== WHAT IS EXPECTED ==
Reproduce exactly the line with "remove docs script" and all the lines beneath it, stopping only at the end of the material.

== RECORDS FOR THE TASK ==

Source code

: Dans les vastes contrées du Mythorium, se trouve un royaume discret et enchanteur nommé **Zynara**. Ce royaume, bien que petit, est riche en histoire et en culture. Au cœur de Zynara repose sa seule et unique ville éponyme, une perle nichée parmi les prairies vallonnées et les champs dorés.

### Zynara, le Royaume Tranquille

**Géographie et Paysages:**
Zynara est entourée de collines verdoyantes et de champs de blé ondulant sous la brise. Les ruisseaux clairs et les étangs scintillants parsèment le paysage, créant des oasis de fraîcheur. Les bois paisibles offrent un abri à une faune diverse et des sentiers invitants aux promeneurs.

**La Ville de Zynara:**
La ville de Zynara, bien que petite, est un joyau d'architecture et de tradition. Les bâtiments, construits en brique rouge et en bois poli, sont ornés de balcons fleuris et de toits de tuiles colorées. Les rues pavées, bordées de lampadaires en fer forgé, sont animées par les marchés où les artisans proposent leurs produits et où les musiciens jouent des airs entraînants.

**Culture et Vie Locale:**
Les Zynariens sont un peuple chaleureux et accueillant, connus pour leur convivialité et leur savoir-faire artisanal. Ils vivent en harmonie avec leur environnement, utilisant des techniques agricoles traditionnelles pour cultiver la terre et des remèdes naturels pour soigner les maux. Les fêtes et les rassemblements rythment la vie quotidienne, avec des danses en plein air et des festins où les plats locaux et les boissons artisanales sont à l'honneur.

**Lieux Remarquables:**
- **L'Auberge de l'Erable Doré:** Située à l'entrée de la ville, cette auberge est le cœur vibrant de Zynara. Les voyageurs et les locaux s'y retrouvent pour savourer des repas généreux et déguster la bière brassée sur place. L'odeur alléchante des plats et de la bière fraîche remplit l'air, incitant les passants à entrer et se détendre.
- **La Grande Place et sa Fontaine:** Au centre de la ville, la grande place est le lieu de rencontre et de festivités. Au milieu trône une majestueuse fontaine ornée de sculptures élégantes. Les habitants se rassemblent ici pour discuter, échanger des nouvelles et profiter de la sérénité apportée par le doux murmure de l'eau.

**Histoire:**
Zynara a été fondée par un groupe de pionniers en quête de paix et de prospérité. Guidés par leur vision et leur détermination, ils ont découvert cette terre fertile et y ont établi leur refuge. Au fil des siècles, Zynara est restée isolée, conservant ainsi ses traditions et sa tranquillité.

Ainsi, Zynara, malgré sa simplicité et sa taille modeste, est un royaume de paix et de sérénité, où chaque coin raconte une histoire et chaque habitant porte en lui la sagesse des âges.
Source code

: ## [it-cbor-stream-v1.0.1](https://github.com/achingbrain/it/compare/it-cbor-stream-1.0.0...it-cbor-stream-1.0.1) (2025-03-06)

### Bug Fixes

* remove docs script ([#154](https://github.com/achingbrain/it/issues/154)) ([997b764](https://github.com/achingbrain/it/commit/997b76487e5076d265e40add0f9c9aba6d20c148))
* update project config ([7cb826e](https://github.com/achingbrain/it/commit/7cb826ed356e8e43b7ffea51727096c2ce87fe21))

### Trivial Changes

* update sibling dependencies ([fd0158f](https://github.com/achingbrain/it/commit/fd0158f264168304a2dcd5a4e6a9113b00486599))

== EXERCISE RESULT ==
* remove docs script ([#154](https://github.com/achingbrain/it/issues/154)) ([997b764](https://github.com/achingbrain/it/commit/997b76487e5076d265e40add0f9c9aba6d20c148))
* update project config ([7cb826e](https://github.com/achingbrain/it/commit/7cb826ed356e8e43b7ffea51727096c2ce87fe21))

### Trivial Changes

* update sibling dependencies ([fd0158f](https://github.com/achingbrain/it/commit/fd0158f264168304a2dcd5a4e6a9113b00486599))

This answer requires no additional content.